-- Task goal --
Scan the records for the string "vulnerabilityOccupancyLevel"; copy each line where it occurs.

-- Data for analysis --

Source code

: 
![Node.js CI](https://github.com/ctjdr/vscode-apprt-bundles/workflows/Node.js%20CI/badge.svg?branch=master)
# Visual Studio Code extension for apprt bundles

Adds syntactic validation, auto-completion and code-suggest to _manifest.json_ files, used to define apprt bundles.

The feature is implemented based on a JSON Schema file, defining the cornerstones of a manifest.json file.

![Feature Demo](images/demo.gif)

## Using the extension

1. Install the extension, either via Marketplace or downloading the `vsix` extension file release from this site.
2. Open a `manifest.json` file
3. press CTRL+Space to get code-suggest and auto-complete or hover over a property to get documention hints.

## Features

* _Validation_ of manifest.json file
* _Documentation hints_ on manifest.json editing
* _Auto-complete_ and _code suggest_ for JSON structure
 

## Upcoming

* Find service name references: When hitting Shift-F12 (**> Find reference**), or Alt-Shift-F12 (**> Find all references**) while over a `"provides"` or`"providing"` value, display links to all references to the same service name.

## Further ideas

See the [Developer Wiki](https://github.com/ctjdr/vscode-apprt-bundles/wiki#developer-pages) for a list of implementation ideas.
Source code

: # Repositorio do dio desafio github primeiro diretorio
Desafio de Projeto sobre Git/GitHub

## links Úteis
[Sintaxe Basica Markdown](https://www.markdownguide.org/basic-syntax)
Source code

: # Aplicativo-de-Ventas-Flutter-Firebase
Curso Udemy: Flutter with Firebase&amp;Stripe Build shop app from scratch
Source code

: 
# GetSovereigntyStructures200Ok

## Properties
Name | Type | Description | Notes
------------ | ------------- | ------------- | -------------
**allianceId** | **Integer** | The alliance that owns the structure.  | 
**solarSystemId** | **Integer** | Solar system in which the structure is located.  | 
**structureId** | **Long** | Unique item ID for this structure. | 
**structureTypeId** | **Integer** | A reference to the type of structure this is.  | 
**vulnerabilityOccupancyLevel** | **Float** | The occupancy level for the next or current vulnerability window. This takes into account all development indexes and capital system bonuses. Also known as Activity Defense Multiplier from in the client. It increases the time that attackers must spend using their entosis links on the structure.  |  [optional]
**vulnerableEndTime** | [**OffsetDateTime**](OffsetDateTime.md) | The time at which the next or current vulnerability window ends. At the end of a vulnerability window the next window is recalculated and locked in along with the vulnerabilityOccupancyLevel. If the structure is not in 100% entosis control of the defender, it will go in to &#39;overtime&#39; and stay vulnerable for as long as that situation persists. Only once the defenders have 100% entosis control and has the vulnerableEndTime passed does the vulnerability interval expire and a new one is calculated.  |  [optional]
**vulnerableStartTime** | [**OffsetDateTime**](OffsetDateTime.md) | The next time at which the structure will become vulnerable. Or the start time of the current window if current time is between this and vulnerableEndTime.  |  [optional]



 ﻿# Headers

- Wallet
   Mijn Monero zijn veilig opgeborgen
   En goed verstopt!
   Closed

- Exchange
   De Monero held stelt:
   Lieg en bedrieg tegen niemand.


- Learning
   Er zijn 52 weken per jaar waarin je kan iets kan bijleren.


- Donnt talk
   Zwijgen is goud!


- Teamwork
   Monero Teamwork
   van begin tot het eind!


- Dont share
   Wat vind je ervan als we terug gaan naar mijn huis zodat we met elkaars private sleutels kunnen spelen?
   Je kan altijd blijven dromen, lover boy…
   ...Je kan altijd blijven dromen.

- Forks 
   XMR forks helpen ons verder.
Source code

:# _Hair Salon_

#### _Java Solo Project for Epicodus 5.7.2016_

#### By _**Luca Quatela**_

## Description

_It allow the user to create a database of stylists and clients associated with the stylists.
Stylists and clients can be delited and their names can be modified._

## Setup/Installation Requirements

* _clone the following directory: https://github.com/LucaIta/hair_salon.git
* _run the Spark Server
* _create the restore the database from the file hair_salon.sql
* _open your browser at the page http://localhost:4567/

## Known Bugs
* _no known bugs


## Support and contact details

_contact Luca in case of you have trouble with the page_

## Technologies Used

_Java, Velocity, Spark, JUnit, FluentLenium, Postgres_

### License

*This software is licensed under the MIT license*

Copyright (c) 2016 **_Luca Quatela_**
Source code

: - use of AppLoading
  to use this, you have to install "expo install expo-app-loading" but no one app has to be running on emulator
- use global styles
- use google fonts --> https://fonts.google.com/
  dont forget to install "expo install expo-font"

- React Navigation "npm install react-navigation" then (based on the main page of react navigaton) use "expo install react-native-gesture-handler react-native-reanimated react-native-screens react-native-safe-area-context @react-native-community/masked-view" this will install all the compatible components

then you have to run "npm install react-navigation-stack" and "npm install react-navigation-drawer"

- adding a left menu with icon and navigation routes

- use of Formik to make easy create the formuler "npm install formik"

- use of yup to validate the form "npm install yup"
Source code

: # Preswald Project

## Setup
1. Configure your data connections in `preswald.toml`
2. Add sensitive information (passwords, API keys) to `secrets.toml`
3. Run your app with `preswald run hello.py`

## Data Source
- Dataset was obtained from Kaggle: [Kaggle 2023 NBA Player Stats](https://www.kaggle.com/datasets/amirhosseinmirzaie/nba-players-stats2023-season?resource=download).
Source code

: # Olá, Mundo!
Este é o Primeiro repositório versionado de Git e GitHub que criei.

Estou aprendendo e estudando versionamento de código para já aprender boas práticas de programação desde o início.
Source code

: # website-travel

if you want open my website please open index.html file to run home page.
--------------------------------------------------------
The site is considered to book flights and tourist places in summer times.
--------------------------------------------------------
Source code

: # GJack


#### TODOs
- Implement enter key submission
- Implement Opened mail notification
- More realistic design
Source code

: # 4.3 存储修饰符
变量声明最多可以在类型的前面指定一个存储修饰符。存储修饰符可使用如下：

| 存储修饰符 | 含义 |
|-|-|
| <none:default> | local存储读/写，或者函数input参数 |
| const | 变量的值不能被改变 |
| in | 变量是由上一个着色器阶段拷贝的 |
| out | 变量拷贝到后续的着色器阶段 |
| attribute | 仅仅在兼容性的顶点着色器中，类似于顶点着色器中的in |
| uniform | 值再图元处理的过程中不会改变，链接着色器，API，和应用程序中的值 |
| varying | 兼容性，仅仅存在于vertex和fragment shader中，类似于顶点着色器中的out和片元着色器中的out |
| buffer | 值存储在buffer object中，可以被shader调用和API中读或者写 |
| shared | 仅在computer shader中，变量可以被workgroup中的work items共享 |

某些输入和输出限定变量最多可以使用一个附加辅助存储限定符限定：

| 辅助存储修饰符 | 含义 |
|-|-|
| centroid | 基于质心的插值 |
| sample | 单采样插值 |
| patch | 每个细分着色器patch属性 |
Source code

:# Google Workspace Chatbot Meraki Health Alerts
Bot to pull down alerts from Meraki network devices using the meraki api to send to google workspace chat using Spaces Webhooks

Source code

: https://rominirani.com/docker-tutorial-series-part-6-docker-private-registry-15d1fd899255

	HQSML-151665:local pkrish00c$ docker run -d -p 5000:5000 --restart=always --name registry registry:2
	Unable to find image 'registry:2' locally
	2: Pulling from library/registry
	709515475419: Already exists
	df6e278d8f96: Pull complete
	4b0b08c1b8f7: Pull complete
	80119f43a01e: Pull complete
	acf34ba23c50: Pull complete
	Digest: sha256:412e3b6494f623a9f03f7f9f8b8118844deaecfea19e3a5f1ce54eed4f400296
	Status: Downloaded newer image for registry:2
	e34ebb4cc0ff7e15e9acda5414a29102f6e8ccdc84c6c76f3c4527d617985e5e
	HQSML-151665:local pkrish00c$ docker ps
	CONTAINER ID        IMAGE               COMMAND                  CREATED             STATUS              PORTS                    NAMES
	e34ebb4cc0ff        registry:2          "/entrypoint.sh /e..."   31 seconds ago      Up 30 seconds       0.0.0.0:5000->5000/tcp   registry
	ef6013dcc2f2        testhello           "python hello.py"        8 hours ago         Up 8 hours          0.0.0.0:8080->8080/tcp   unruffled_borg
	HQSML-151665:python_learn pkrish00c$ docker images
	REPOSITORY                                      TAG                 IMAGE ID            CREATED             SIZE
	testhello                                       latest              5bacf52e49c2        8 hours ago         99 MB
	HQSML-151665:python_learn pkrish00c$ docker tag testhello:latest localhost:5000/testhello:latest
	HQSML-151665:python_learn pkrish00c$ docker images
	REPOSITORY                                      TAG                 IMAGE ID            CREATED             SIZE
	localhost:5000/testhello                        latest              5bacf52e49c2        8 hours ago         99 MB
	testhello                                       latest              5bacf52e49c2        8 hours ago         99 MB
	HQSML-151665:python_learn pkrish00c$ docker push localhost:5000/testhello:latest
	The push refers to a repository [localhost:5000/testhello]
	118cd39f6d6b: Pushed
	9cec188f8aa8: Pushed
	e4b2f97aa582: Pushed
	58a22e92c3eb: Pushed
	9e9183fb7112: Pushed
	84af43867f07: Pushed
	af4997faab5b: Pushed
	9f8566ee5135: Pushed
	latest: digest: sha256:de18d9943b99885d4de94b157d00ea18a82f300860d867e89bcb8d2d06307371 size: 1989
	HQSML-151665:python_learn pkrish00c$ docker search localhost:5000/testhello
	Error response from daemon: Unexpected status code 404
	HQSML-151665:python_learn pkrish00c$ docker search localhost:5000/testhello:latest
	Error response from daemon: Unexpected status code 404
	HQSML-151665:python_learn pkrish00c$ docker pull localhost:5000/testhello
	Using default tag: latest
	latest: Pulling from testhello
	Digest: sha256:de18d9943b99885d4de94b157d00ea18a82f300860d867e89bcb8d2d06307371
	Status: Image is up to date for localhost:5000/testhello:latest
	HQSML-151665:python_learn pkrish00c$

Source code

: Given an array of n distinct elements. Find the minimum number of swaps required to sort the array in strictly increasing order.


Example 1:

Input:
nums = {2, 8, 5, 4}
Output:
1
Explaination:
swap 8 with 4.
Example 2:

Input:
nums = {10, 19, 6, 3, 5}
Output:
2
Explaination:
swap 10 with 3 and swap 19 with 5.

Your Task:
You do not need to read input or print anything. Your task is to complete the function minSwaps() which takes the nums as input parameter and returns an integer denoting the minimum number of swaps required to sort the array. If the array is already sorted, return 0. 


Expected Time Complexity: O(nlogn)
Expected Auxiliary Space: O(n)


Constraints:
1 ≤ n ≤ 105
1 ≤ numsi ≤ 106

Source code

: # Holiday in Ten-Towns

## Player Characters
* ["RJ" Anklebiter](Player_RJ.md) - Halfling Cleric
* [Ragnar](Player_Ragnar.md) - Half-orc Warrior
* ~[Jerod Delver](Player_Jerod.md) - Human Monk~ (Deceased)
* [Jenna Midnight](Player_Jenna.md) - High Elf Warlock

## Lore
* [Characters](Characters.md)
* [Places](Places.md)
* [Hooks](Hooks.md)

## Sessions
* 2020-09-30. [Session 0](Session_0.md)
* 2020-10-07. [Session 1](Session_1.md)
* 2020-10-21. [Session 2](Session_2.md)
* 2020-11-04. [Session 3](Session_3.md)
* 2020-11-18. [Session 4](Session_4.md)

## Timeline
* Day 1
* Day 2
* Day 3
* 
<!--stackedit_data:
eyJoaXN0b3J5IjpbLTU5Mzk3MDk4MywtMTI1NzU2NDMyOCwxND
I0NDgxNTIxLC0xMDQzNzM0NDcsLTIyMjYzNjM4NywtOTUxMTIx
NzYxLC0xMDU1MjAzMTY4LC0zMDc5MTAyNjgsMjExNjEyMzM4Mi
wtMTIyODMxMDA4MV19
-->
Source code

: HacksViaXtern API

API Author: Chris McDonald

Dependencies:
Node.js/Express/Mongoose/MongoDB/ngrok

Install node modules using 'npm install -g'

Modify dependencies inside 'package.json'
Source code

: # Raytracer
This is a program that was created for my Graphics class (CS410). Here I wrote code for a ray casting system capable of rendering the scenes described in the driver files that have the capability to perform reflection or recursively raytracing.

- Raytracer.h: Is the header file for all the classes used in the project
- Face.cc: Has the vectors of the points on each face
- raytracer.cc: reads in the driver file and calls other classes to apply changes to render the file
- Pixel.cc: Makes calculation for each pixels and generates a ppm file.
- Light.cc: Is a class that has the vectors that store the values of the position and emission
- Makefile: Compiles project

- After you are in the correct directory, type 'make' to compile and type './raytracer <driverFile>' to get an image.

-- Completed task --
**vulnerabilityOccupancyLevel** | **Float** | The occupancy level for the next or current vulnerability window. This takes into account all development indexes and capital system bonuses. Also known as Activity Defense Multiplier from in the client. It increases the time that attackers must spend using their entosis links on the structure.  |  [optional]
**vulnerableEndTime** | [**OffsetDateTime**](OffsetDateTime.md) | The time at which the next or current vulnerability window ends. At the end of a vulnerability window the next window is recalculated and locked in along with the vulnerabilityOccupancyLevel. If the structure is not in 100% entosis control of the defender, it will go in to &#39;overtime&#39; and stay vulnerable for as long as that situation persists. Only once the defenders have 100% entosis control and has the vulnerableEndTime passed does the vulnerability interval expire and a new one is calculated.  |  [optional]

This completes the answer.